▶ Instructions to follow: Please report each line of the data below that contains "void".

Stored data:
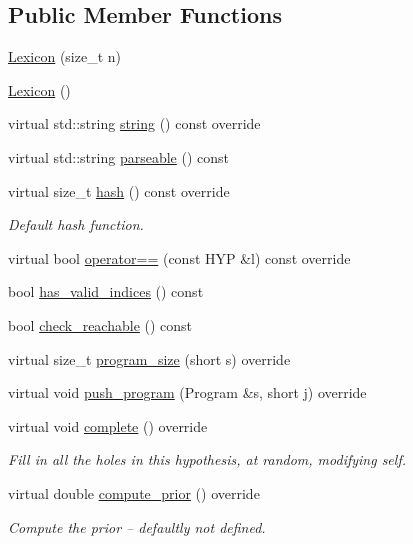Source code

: \subsection*{Public Member Functions}
\begin{DoxyCompactItemize}
\item 
\hyperlink{class_lexicon_a06bafc4711d145a026fe03e9e1168ae8}{Lexicon} (size\+\_\+t n)
\item 
\hyperlink{class_lexicon_ab027c90715b8616af424c6682cdfef0f}{Lexicon} ()
\item 
virtual std\+::string \hyperlink{class_lexicon_a5c584d2885a21542082332a26eb0961b}{string} () const override
\item 
virtual std\+::string \hyperlink{class_lexicon_a0ed99caee19dc82e57e80b290abd239a}{parseable} () const
\item 
virtual size\+\_\+t \hyperlink{class_lexicon_afbefa510e623ee4a407a1e1e04f42fb2}{hash} () const override
\begin{DoxyCompactList}\small\item\em Default hash function. \end{DoxyCompactList}\item 
virtual bool \hyperlink{class_lexicon_abd4b0dead3757288e80f37773820f513}{operator==} (const H\+YP \&l) const override
\item 
bool \hyperlink{class_lexicon_a7b8ca67607285cc14608bd7148953d91}{has\+\_\+valid\+\_\+indices} () const
\item 
bool \hyperlink{class_lexicon_a1e58bf42fb2388eff629bc899d8ef5ed}{check\+\_\+reachable} () const
\item 
virtual size\+\_\+t \hyperlink{class_lexicon_a005225141f8a245fe33d8f0a58fd397a}{program\+\_\+size} (short s) override
\item 
virtual void \hyperlink{class_lexicon_acd367c70ccc583f2a9fcbb1d007db45c}{push\+\_\+program} (Program \&s, short j) override
\item 
virtual void \hyperlink{class_lexicon_a724ccdaffe9090488bfaa786873fa807}{complete} () override
\begin{DoxyCompactList}\small\item\em Fill in all the holes in this hypothesis, at random, modifying self. \end{DoxyCompactList}\item 
virtual double \hyperlink{class_lexicon_a2e099a68dd08d62897b40647f92eba1c}{compute\+\_\+prior} () override
\begin{DoxyCompactList}\small\item\em Compute the prior -- defaultly not defined. \end{DoxyCompactList}\item 

\end{DoxyCompactItemize}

▶ Task solution:
virtual void \hyperlink{class_lexicon_acd367c70ccc583f2a9fcbb1d007db45c}{push\+\_\+program} (Program \&s, short j) override
virtual void \hyperlink{class_lexicon_a724ccdaffe9090488bfaa786873fa807}{complete} () override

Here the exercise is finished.